(Document images with source code)
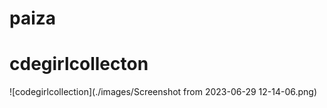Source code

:# paiza

# cdegirlcollecton

![codegirlcollection](./images/Screenshot from 2023-06-29 12-14-06.png)
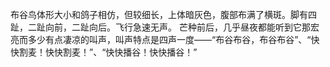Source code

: 

布谷鸟体形大小和鸽子相仿，但较细长，上体暗灰色，腹部布满了横斑。脚有四趾，二趾向前，二趾向后。飞行急速无声。
芒种前后，几乎昼夜都能听到它那宏亮而多少有点凄凉的叫声，叫声特点是四声一度——“布谷布谷，布谷布谷”、“快快割麦！快快割麦！”、“快快播谷！快快播谷！”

- Problem requirements: Transcribe exactly the span of lines from the line holding "# cdegirlcollecton" through the last line above, both included. Pictures stay out.

- Answer for this exercise:
# cdegirlcollecton

![codegirlcollection](./images/Screenshot from 2023-06-29 12-14-06.png)
Source code

: 

布谷鸟体形大小和鸽子相仿，但较细长，上体暗灰色，腹部布满了横斑。脚有四趾，二趾向前，二趾向后。飞行急速无声。
芒种前后，几乎昼夜都能听到它那宏亮而多少有点凄凉的叫声，叫声特点是四声一度——“布谷布谷，布谷布谷”、“快快割麦！快快割麦！”、“快快播谷！快快播谷！”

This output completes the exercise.